Quand Juvénal Habyarimana, le président hutu, est tué le 6 avril 1994 dans un attentat, un déferlement de violence s’empare du pays pour prendre la forme d’un génocide anti-Tutsis. Cette vague de meurtres fait de 800.000 à un million de victimes, incluant des Hutus dits modérés. Une chose est indiscutable: au Rwanda, la France avait choisi son camp: celui du régime hutu contre la rébellion tutsie. Est-elle allée trop loin?
La France voulait établir un régime démocratique. Elle a été dépassée par les dérapages ethniques. Elle a tenté de sauver un régime francophone, elle l’a aidé militairement et n’a sans doute pas agi assez rapidement pour éviter le processus génocidaire. Elle est impliquée si elle n’est pas responsable directement.
Le pays, qui intervient partout dans le monde au nom des droits de l’homme, du respect des minorités menacées physiquement par des régimes totalitaires, ne peut continuer à refuser toutes les vérités sur le drame rwandais. C’est de son honneur. Cela participe au devoir de mémoire qui ne peut être exclusif, au devoir d’histoire; cela participe à sa crédibilité aujourd’hui en reconnaissant les erreurs d’hier. Il faut tout dire pour éviter l’accusation excessive et mal intentionnée…

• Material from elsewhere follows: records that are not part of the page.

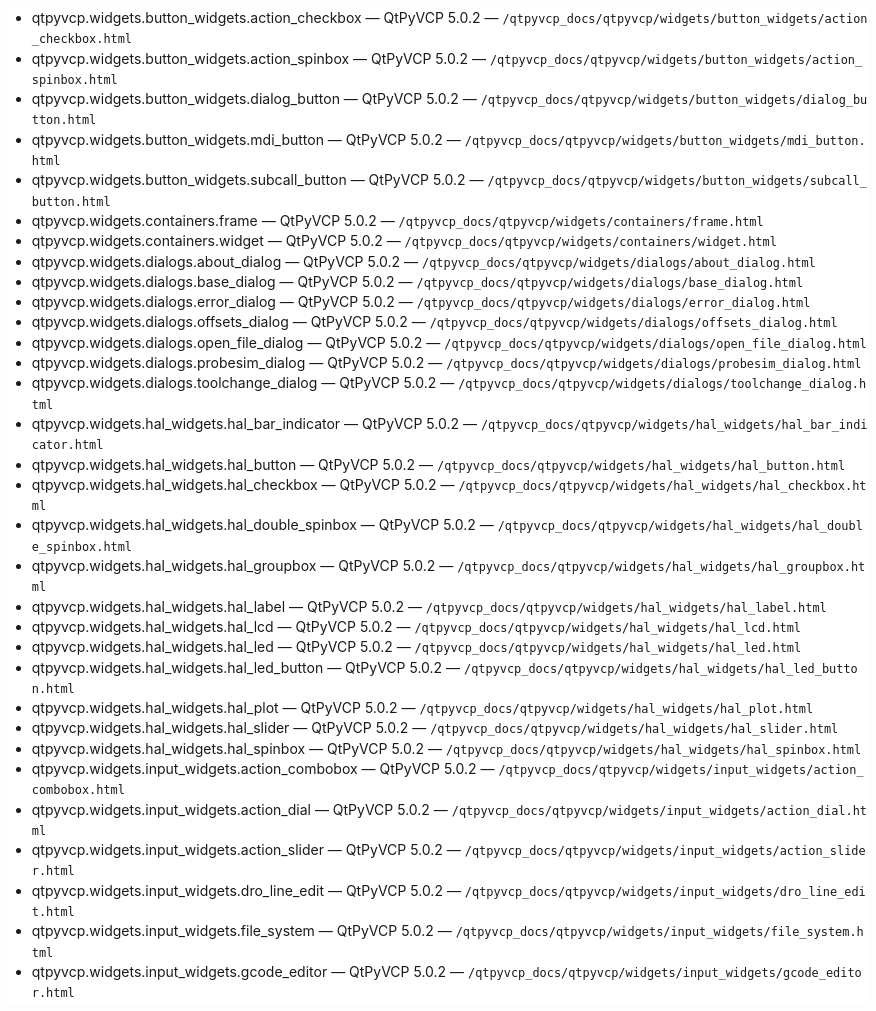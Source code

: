 - qtpyvcp.widgets.button_widgets.action_checkbox — QtPyVCP 5.0.2 — `/qtpyvcp_docs/qtpyvcp/widgets/button_widgets/action_checkbox.html`
- qtpyvcp.widgets.button_widgets.action_spinbox — QtPyVCP 5.0.2 — `/qtpyvcp_docs/qtpyvcp/widgets/button_widgets/action_spinbox.html`
- qtpyvcp.widgets.button_widgets.dialog_button — QtPyVCP 5.0.2 — `/qtpyvcp_docs/qtpyvcp/widgets/button_widgets/dialog_button.html`
- qtpyvcp.widgets.button_widgets.mdi_button — QtPyVCP 5.0.2 — `/qtpyvcp_docs/qtpyvcp/widgets/button_widgets/mdi_button.html`
- qtpyvcp.widgets.button_widgets.subcall_button — QtPyVCP 5.0.2 — `/qtpyvcp_docs/qtpyvcp/widgets/button_widgets/subcall_button.html`
- qtpyvcp.widgets.containers.frame — QtPyVCP 5.0.2 — `/qtpyvcp_docs/qtpyvcp/widgets/containers/frame.html`
- qtpyvcp.widgets.containers.widget — QtPyVCP 5.0.2 — `/qtpyvcp_docs/qtpyvcp/widgets/containers/widget.html`
- qtpyvcp.widgets.dialogs.about_dialog — QtPyVCP 5.0.2 — `/qtpyvcp_docs/qtpyvcp/widgets/dialogs/about_dialog.html`
- qtpyvcp.widgets.dialogs.base_dialog — QtPyVCP 5.0.2 — `/qtpyvcp_docs/qtpyvcp/widgets/dialogs/base_dialog.html`
- qtpyvcp.widgets.dialogs.error_dialog — QtPyVCP 5.0.2 — `/qtpyvcp_docs/qtpyvcp/widgets/dialogs/error_dialog.html`
- qtpyvcp.widgets.dialogs.offsets_dialog — QtPyVCP 5.0.2 — `/qtpyvcp_docs/qtpyvcp/widgets/dialogs/offsets_dialog.html`
- qtpyvcp.widgets.dialogs.open_file_dialog — QtPyVCP 5.0.2 — `/qtpyvcp_docs/qtpyvcp/widgets/dialogs/open_file_dialog.html`
- qtpyvcp.widgets.dialogs.probesim_dialog — QtPyVCP 5.0.2 — `/qtpyvcp_docs/qtpyvcp/widgets/dialogs/probesim_dialog.html`
- qtpyvcp.widgets.dialogs.toolchange_dialog — QtPyVCP 5.0.2 — `/qtpyvcp_docs/qtpyvcp/widgets/dialogs/toolchange_dialog.html`
- qtpyvcp.widgets.hal_widgets.hal_bar_indicator — QtPyVCP 5.0.2 — `/qtpyvcp_docs/qtpyvcp/widgets/hal_widgets/hal_bar_indicator.html`
- qtpyvcp.widgets.hal_widgets.hal_button — QtPyVCP 5.0.2 — `/qtpyvcp_docs/qtpyvcp/widgets/hal_widgets/hal_button.html`
- qtpyvcp.widgets.hal_widgets.hal_checkbox — QtPyVCP 5.0.2 — `/qtpyvcp_docs/qtpyvcp/widgets/hal_widgets/hal_checkbox.html`
- qtpyvcp.widgets.hal_widgets.hal_double_spinbox — QtPyVCP 5.0.2 — `/qtpyvcp_docs/qtpyvcp/widgets/hal_widgets/hal_double_spinbox.html`
- qtpyvcp.widgets.hal_widgets.hal_groupbox — QtPyVCP 5.0.2 — `/qtpyvcp_docs/qtpyvcp/widgets/hal_widgets/hal_groupbox.html`
- qtpyvcp.widgets.hal_widgets.hal_label — QtPyVCP 5.0.2 — `/qtpyvcp_docs/qtpyvcp/widgets/hal_widgets/hal_label.html`
- qtpyvcp.widgets.hal_widgets.hal_lcd — QtPyVCP 5.0.2 — `/qtpyvcp_docs/qtpyvcp/widgets/hal_widgets/hal_lcd.html`
- qtpyvcp.widgets.hal_widgets.hal_led — QtPyVCP 5.0.2 — `/qtpyvcp_docs/qtpyvcp/widgets/hal_widgets/hal_led.html`
- qtpyvcp.widgets.hal_widgets.hal_led_button — QtPyVCP 5.0.2 — `/qtpyvcp_docs/qtpyvcp/widgets/hal_widgets/hal_led_button.html`
- qtpyvcp.widgets.hal_widgets.hal_plot — QtPyVCP 5.0.2 — `/qtpyvcp_docs/qtpyvcp/widgets/hal_widgets/hal_plot.html`
- qtpyvcp.widgets.hal_widgets.hal_slider — QtPyVCP 5.0.2 — `/qtpyvcp_docs/qtpyvcp/widgets/hal_widgets/hal_slider.html`
- qtpyvcp.widgets.hal_widgets.hal_spinbox — QtPyVCP 5.0.2 — `/qtpyvcp_docs/qtpyvcp/widgets/hal_widgets/hal_spinbox.html`
- qtpyvcp.widgets.input_widgets.action_combobox — QtPyVCP 5.0.2 — `/qtpyvcp_docs/qtpyvcp/widgets/input_widgets/action_combobox.html`
- qtpyvcp.widgets.input_widgets.action_dial — QtPyVCP 5.0.2 — `/qtpyvcp_docs/qtpyvcp/widgets/input_widgets/action_dial.html`
- qtpyvcp.widgets.input_widgets.action_slider — QtPyVCP 5.0.2 — `/qtpyvcp_docs/qtpyvcp/widgets/input_widgets/action_slider.html`
- qtpyvcp.widgets.input_widgets.dro_line_edit — QtPyVCP 5.0.2 — `/qtpyvcp_docs/qtpyvcp/widgets/input_widgets/dro_line_edit.html`
- qtpyvcp.widgets.input_widgets.file_system — QtPyVCP 5.0.2 — `/qtpyvcp_docs/qtpyvcp/widgets/input_widgets/file_system.html`
- qtpyvcp.widgets.input_widgets.gcode_editor — QtPyVCP 5.0.2 — `/qtpyvcp_docs/qtpyvcp/widgets/input_widgets/gcode_editor.html`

20 ans après, alors que l’on sait tout, il reste encore un effort pour admettre ce qui s’est vraiment passé et quel a été le rôle de la France dans ces ténèbres africaines.

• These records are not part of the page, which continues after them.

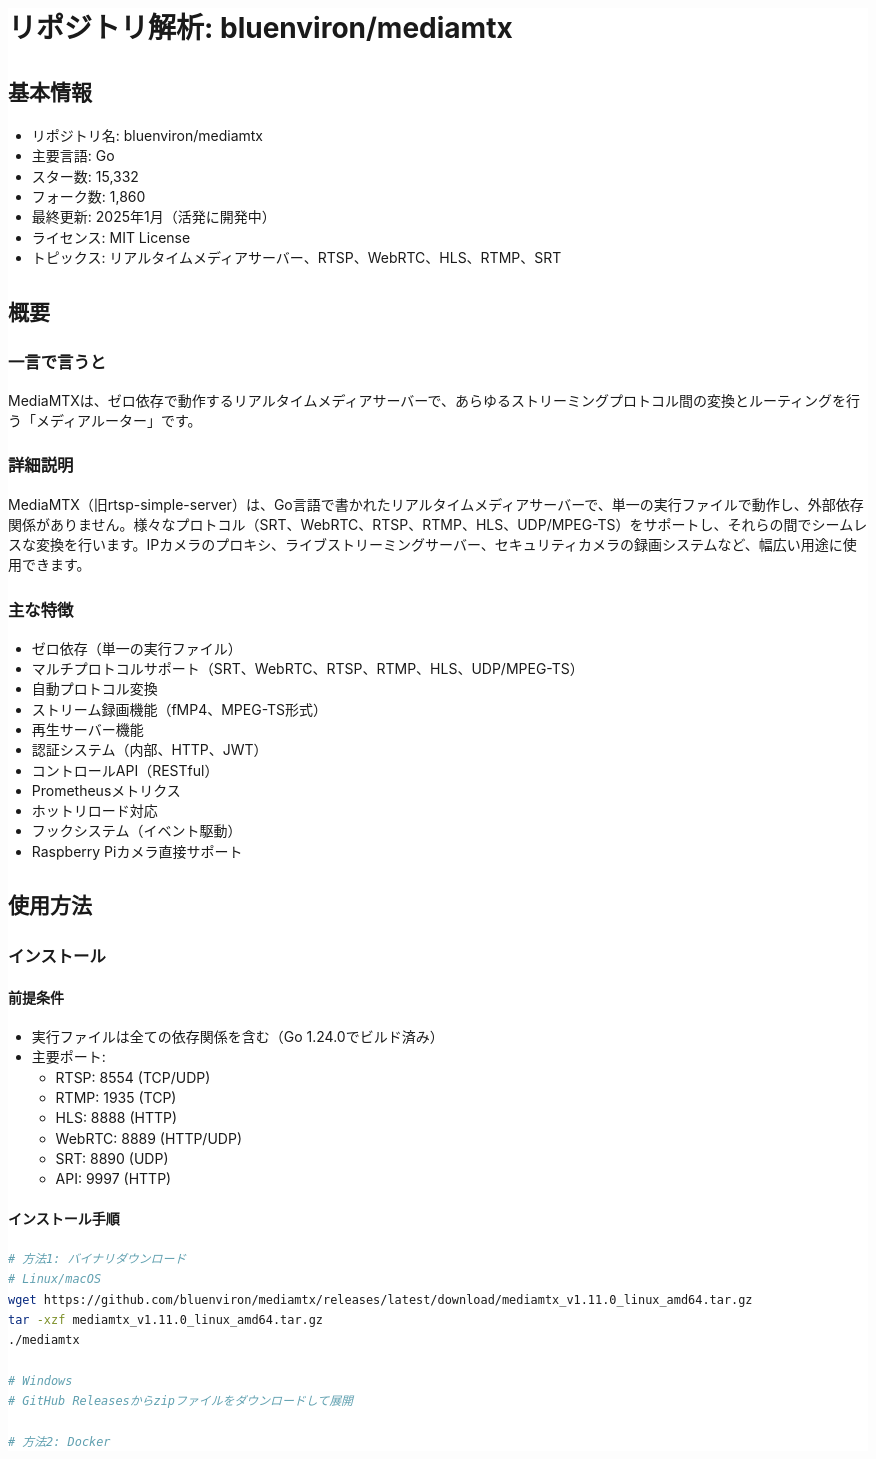 # リポジトリ解析: bluenviron/mediamtx

## 基本情報
- リポジトリ名: bluenviron/mediamtx
- 主要言語: Go
- スター数: 15,332
- フォーク数: 1,860
- 最終更新: 2025年1月（活発に開発中）
- ライセンス: MIT License
- トピックス: リアルタイムメディアサーバー、RTSP、WebRTC、HLS、RTMP、SRT

## 概要
### 一言で言うと
MediaMTXは、ゼロ依存で動作するリアルタイムメディアサーバーで、あらゆるストリーミングプロトコル間の変換とルーティングを行う「メディアルーター」です。

### 詳細説明
MediaMTX（旧rtsp-simple-server）は、Go言語で書かれたリアルタイムメディアサーバーで、単一の実行ファイルで動作し、外部依存関係がありません。様々なプロトコル（SRT、WebRTC、RTSP、RTMP、HLS、UDP/MPEG-TS）をサポートし、それらの間でシームレスな変換を行います。IPカメラのプロキシ、ライブストリーミングサーバー、セキュリティカメラの録画システムなど、幅広い用途に使用できます。

### 主な特徴
- ゼロ依存（単一の実行ファイル）
- マルチプロトコルサポート（SRT、WebRTC、RTSP、RTMP、HLS、UDP/MPEG-TS）
- 自動プロトコル変換
- ストリーム録画機能（fMP4、MPEG-TS形式）
- 再生サーバー機能
- 認証システム（内部、HTTP、JWT）
- コントロールAPI（RESTful）
- Prometheusメトリクス
- ホットリロード対応
- フックシステム（イベント駆動）
- Raspberry Piカメラ直接サポート

## 使用方法
### インストール
#### 前提条件
- 実行ファイルは全ての依存関係を含む（Go 1.24.0でビルド済み）
- 主要ポート:
  - RTSP: 8554 (TCP/UDP)
  - RTMP: 1935 (TCP)
  - HLS: 8888 (HTTP)
  - WebRTC: 8889 (HTTP/UDP)
  - SRT: 8890 (UDP)
  - API: 9997 (HTTP)

#### インストール手順
```bash
# 方法1: バイナリダウンロード
# Linux/macOS
wget https://github.com/bluenviron/mediamtx/releases/latest/download/mediamtx_v1.11.0_linux_amd64.tar.gz
tar -xzf mediamtx_v1.11.0_linux_amd64.tar.gz
./mediamtx

# Windows
# GitHub Releasesからzipファイルをダウンロードして展開

# 方法2: Docker
```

Dernier épisode sanglant, finalement, d’une époque coloniale ou colonialiste et qui en a connu bien d’autres…
Patrice Zehr
Cher Monsieur,
Sur les preuves de l’implication de la France dans le génocide des Tutsi, je vous renvoie à l’ouvrage monumental de Jacques MOREL, La France au coeur du génocide des Tutsi, téléchargeable en cliquant sur le lien ci-dessous :
http://jacques.morel67.pagesperso-orange.fr/
Très cordialement,
Aymeric GIVORD
Merci de publier sur ce sujet dans un journal marocain. La responsabilité de la France est telle, qu’elle doit être connue de tous, et ce n’est pas P Kagamé seul qui doit demander des comptes à la France. C’est l’Humanité toute entière.